• WORK ITEM: The lines from the first line of the entries through the line containing "## updateProposal reverts" are to be repeated exactly, with both of those lines included.

========

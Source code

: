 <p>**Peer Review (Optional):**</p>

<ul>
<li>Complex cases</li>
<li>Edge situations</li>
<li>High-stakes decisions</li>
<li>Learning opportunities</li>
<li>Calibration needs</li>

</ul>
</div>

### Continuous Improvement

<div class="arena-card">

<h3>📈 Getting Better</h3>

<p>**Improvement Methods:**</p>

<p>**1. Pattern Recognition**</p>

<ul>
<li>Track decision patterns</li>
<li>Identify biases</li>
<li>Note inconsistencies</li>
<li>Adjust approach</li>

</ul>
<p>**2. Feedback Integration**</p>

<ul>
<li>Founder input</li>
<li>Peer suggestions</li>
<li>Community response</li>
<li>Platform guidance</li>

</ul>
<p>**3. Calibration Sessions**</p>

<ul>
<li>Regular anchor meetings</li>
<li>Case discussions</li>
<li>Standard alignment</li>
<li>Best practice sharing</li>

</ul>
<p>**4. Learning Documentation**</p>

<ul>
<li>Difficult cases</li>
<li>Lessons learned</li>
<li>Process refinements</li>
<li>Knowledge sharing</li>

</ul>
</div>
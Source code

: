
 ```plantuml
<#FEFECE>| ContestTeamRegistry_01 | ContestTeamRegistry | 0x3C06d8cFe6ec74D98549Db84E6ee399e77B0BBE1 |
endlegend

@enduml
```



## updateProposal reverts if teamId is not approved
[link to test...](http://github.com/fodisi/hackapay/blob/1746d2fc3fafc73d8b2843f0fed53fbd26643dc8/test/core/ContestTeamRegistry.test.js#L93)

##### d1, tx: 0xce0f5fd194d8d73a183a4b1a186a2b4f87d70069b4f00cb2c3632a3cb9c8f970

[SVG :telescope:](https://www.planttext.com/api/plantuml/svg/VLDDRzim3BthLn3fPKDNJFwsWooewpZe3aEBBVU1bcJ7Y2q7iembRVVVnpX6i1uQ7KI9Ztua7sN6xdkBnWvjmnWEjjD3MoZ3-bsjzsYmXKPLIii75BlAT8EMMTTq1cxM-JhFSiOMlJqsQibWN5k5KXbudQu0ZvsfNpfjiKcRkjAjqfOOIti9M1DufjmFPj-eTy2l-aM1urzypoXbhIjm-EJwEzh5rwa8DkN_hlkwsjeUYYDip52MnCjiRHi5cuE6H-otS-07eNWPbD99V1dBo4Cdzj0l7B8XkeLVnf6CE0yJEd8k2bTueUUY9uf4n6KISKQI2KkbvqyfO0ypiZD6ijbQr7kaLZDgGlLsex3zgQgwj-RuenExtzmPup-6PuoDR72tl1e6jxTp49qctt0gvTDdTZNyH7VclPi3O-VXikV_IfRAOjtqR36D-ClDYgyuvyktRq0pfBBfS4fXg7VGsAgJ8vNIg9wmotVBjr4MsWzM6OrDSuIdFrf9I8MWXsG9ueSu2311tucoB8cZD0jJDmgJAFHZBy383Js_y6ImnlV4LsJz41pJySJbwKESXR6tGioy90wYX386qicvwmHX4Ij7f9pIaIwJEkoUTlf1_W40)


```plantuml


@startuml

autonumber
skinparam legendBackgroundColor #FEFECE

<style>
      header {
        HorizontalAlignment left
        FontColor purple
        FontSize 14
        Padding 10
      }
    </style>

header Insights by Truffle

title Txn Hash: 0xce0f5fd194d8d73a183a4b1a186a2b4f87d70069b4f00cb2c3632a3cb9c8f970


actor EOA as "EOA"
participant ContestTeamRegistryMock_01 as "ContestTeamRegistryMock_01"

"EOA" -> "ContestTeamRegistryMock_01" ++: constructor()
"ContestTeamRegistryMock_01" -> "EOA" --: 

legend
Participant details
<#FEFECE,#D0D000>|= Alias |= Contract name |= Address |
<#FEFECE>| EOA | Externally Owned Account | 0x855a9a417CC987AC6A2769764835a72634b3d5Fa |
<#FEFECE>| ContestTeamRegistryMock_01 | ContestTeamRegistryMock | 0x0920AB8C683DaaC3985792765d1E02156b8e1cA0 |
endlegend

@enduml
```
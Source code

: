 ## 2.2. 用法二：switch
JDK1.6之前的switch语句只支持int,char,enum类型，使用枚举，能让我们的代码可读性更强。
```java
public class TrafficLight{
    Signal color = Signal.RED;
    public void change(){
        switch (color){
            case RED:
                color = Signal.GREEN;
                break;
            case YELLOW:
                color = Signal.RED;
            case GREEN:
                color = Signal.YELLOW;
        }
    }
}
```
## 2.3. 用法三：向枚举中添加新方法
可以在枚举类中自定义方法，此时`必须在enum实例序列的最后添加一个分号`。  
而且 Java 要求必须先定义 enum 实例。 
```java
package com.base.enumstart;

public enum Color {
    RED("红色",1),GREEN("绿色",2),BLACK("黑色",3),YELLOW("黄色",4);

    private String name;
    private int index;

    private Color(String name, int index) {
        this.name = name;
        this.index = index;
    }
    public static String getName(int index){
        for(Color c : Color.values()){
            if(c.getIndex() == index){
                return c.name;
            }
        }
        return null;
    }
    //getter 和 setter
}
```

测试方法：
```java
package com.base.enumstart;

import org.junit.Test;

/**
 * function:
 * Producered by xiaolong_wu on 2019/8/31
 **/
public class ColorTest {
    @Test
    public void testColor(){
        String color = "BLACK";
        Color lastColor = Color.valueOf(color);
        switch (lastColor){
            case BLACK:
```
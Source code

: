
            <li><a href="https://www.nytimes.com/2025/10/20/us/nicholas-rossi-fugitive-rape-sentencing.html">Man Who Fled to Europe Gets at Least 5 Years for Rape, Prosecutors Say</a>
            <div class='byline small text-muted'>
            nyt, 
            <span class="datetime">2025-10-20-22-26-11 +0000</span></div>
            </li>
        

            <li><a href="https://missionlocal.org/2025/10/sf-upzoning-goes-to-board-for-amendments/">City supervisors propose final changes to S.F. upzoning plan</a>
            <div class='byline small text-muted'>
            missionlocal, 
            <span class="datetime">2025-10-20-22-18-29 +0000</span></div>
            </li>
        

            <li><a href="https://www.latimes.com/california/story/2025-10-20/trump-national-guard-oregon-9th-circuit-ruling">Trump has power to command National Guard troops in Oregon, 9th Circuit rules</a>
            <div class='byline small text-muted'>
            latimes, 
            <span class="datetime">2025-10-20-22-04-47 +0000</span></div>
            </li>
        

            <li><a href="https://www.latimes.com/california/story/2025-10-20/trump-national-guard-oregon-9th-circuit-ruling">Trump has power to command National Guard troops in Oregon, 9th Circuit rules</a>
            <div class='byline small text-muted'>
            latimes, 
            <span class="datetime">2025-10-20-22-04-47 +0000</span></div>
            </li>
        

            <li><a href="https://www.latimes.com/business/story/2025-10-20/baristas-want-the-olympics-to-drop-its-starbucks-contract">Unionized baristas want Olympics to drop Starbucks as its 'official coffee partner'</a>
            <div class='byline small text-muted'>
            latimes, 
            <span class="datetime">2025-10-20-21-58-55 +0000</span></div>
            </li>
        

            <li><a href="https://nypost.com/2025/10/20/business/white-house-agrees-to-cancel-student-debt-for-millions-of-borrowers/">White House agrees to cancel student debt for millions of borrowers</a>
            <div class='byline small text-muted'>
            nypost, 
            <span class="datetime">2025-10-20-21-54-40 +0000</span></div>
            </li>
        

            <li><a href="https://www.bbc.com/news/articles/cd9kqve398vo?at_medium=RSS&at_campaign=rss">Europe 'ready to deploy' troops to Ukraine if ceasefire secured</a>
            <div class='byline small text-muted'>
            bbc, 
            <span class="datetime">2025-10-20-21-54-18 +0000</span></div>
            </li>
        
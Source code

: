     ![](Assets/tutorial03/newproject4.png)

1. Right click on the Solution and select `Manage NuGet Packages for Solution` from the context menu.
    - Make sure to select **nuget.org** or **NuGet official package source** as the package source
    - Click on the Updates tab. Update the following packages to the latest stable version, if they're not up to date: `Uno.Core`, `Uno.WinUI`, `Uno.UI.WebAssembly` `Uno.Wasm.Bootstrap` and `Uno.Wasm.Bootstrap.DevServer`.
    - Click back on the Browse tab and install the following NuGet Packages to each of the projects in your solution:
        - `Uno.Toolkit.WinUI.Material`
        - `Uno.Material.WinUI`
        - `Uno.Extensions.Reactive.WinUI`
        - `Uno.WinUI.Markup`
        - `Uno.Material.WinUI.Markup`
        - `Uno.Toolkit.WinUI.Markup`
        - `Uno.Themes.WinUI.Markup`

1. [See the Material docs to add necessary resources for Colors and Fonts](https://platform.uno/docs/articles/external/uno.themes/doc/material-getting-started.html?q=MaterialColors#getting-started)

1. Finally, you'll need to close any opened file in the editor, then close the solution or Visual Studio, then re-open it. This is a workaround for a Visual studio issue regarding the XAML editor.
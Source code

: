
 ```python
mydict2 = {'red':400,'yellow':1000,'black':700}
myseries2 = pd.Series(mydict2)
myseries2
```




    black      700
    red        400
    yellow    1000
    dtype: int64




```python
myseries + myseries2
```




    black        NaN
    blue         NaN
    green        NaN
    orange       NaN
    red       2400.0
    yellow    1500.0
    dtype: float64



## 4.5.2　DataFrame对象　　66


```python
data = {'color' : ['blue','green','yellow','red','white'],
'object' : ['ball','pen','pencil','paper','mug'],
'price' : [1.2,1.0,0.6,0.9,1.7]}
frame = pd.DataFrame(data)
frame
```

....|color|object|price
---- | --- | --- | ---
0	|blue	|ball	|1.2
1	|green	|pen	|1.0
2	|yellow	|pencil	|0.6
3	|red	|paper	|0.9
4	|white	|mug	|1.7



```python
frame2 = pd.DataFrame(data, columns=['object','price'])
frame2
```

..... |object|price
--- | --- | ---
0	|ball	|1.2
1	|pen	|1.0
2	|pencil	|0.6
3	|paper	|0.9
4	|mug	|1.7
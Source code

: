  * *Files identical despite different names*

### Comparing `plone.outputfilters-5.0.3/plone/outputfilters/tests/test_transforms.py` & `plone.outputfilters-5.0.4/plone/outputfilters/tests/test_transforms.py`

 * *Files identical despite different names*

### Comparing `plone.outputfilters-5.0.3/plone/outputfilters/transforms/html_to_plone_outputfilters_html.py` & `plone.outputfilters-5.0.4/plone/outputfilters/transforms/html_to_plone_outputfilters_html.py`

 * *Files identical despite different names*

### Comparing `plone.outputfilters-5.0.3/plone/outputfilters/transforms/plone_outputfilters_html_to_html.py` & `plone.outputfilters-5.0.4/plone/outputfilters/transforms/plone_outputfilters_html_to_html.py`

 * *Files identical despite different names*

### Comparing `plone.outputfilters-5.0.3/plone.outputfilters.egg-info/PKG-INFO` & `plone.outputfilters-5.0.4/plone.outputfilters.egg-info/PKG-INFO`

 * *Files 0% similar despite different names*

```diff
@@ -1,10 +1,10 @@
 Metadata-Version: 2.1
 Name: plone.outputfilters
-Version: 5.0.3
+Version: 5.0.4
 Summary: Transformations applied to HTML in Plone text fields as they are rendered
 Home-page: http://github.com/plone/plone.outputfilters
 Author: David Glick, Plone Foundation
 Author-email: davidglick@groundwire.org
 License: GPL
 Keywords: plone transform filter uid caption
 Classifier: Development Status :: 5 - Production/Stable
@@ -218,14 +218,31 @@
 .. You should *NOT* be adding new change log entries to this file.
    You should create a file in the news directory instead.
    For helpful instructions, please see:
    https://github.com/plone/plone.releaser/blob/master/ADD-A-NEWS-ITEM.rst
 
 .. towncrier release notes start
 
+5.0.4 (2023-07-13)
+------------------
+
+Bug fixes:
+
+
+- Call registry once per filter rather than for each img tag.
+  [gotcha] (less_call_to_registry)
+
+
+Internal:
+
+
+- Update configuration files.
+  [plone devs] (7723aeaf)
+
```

========

• FINISHED EXERCISE:
Source code

: <p>**Peer Review (Optional):**</p>

<ul>
<li>Complex cases</li>
<li>Edge situations</li>
<li>High-stakes decisions</li>
<li>Learning opportunities</li>
<li>Calibration needs</li>

</ul>
</div>

### Continuous Improvement

<div class="arena-card">

<h3>📈 Getting Better</h3>

<p>**Improvement Methods:**</p>

<p>**1. Pattern Recognition**</p>

<ul>
<li>Track decision patterns</li>
<li>Identify biases</li>
<li>Note inconsistencies</li>
<li>Adjust approach</li>

</ul>
<p>**2. Feedback Integration**</p>

<ul>
<li>Founder input</li>
<li>Peer suggestions</li>
<li>Community response</li>
<li>Platform guidance</li>

</ul>
<p>**3. Calibration Sessions**</p>

<ul>
<li>Regular anchor meetings</li>
<li>Case discussions</li>
<li>Standard alignment</li>
<li>Best practice sharing</li>

</ul>
<p>**4. Learning Documentation**</p>

<ul>
<li>Difficult cases</li>
<li>Lessons learned</li>
<li>Process refinements</li>
<li>Knowledge sharing</li>

</ul>
</div>
Source code

:
 ```plantuml
<#FEFECE>| ContestTeamRegistry_01 | ContestTeamRegistry | 0x3C06d8cFe6ec74D98549Db84E6ee399e77B0BBE1 |
endlegend

@enduml
```



## updateProposal reverts if teamId is not approved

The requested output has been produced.